→ **Requirement**: Look below for the line holding "badge foreground color." and the line holding "Side Bar background color.". Transcribe exactly those lines and all lines between them, nothing more.

→ **Input**:
+-------+

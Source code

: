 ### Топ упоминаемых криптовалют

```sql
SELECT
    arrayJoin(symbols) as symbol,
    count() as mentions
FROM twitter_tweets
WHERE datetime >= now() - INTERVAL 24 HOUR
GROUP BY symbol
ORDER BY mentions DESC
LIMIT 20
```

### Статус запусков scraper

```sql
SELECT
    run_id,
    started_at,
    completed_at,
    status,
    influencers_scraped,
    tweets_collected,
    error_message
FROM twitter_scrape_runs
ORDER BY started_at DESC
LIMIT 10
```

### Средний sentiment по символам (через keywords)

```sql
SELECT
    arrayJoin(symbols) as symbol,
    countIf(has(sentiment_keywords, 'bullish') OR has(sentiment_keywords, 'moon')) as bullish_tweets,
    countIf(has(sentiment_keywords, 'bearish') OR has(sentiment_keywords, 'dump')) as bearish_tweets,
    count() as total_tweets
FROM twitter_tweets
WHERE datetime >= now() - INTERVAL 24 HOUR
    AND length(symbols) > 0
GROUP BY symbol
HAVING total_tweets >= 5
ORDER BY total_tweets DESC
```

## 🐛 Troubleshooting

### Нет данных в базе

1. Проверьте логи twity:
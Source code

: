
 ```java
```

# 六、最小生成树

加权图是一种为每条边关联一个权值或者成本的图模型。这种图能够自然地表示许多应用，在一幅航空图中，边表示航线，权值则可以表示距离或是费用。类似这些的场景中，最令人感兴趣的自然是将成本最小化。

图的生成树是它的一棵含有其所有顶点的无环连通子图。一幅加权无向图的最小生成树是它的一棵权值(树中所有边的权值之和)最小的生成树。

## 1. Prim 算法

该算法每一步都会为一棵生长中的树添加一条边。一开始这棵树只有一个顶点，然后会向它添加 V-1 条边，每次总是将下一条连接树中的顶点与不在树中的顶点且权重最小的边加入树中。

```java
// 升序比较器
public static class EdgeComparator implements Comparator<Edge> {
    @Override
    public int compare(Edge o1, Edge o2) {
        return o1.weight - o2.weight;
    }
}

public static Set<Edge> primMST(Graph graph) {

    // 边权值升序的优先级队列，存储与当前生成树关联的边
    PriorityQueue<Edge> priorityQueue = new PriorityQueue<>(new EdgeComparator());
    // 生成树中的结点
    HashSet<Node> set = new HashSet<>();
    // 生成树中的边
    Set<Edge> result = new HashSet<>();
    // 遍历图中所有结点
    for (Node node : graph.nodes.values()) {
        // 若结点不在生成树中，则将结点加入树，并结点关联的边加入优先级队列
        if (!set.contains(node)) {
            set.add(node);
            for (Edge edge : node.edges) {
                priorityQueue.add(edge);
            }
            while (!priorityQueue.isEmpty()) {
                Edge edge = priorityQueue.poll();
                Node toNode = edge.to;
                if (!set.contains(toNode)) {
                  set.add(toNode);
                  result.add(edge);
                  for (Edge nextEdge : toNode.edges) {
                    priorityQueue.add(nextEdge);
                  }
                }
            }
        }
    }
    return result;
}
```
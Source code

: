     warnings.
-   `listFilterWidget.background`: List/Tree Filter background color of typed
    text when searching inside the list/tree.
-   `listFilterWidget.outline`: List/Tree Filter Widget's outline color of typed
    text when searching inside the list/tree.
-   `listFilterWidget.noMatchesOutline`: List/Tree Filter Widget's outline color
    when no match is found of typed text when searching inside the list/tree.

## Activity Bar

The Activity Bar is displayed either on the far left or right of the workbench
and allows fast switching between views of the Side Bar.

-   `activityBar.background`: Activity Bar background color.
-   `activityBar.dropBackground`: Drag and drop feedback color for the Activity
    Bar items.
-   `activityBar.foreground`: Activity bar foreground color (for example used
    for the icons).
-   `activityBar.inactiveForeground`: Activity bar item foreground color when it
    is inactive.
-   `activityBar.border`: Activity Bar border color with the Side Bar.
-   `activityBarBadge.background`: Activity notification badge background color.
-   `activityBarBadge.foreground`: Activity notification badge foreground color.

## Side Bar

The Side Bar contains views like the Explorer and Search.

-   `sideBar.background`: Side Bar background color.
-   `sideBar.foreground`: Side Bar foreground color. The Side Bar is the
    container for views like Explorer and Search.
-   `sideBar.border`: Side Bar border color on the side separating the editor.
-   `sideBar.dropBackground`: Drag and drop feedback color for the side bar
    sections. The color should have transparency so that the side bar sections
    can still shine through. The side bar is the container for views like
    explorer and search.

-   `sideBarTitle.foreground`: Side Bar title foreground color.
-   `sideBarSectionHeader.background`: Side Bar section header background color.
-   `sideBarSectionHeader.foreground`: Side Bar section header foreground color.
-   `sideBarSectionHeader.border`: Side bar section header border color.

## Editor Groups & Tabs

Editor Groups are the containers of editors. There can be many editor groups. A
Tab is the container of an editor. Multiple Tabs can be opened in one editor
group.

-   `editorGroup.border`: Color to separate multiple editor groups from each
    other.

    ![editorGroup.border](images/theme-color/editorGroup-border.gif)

+-------+

→ **Solution to the exercise**:
-   `activityBarBadge.foreground`: Activity notification badge foreground color.

## Side Bar

The Side Bar contains views like the Explorer and Search.

-   `sideBar.background`: Side Bar background color.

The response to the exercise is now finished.